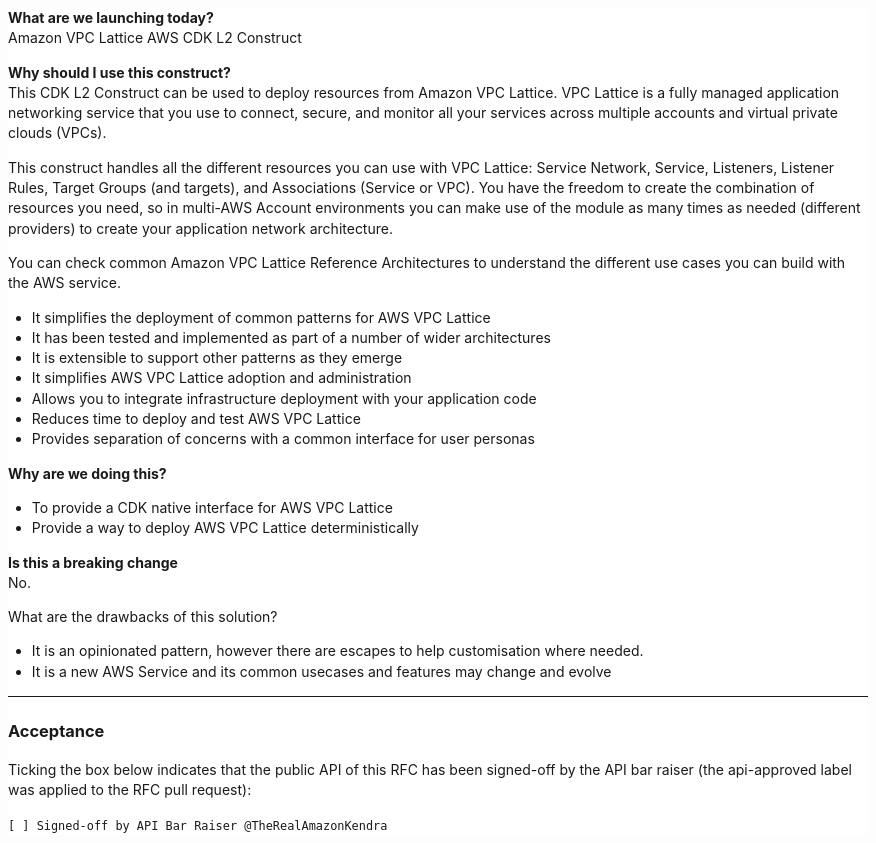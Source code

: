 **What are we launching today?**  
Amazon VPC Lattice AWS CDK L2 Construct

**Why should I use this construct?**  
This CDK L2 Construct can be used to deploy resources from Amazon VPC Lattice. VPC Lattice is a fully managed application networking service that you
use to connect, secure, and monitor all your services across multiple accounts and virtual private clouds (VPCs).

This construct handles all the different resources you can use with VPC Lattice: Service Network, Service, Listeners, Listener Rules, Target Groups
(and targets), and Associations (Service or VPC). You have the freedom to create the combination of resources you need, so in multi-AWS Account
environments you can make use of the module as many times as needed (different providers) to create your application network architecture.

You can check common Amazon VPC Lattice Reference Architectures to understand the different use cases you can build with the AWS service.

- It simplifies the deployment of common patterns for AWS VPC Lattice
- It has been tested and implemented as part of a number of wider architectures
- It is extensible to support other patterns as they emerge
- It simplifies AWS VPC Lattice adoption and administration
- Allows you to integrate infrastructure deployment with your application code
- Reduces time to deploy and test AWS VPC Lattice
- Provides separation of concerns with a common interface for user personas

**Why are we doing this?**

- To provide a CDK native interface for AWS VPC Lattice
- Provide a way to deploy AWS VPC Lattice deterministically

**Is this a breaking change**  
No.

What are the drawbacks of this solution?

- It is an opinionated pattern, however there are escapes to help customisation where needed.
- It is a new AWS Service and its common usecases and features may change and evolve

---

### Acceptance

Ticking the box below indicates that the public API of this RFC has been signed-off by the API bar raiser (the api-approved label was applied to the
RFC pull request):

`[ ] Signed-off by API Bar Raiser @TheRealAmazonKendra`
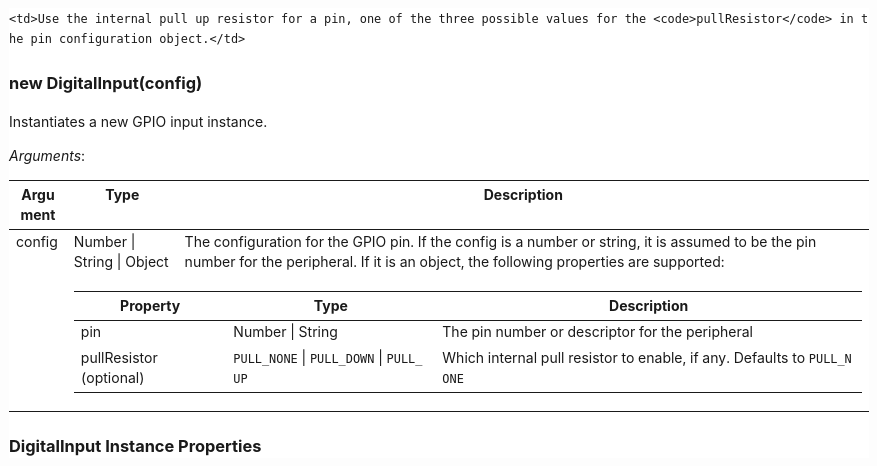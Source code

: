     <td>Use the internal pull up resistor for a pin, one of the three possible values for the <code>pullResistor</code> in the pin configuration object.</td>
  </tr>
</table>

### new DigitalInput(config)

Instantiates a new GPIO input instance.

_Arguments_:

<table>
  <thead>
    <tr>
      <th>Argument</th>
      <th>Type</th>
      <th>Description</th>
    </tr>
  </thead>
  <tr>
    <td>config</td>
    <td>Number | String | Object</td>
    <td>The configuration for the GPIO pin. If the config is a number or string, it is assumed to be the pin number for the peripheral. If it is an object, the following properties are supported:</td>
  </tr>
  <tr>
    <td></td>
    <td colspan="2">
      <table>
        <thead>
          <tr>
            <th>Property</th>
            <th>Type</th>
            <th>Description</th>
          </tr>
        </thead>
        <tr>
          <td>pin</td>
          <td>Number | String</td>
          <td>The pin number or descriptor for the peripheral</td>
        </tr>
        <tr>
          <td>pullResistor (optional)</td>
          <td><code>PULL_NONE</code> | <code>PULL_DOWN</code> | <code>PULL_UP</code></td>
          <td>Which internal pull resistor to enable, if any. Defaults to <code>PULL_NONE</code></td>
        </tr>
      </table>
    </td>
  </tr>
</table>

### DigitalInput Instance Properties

═══

— Aim of the task —
Lines that contain "What" should be pulled from the entries above and reported.

— Exercise answer —
: **What are we launching today?**  
What are the drawbacks of this solution?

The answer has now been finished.